▶ _Work required_: Records follow. Select each line holding "text".

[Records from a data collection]
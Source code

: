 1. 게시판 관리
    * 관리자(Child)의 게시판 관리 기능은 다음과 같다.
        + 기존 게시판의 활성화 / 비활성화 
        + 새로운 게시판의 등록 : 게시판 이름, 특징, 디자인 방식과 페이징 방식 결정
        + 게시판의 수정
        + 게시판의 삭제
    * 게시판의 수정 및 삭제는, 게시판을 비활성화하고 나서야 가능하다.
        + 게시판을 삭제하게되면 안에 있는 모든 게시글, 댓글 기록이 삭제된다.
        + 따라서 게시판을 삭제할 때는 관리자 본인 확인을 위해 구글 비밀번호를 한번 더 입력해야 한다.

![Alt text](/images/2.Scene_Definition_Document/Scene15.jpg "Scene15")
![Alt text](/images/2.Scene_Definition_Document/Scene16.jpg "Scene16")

▶ _Response_:
![Alt text](/images/2.Scene_Definition_Document/Scene15.jpg "Scene15")
![Alt text](/images/2.Scene_Definition_Document/Scene16.jpg "Scene16")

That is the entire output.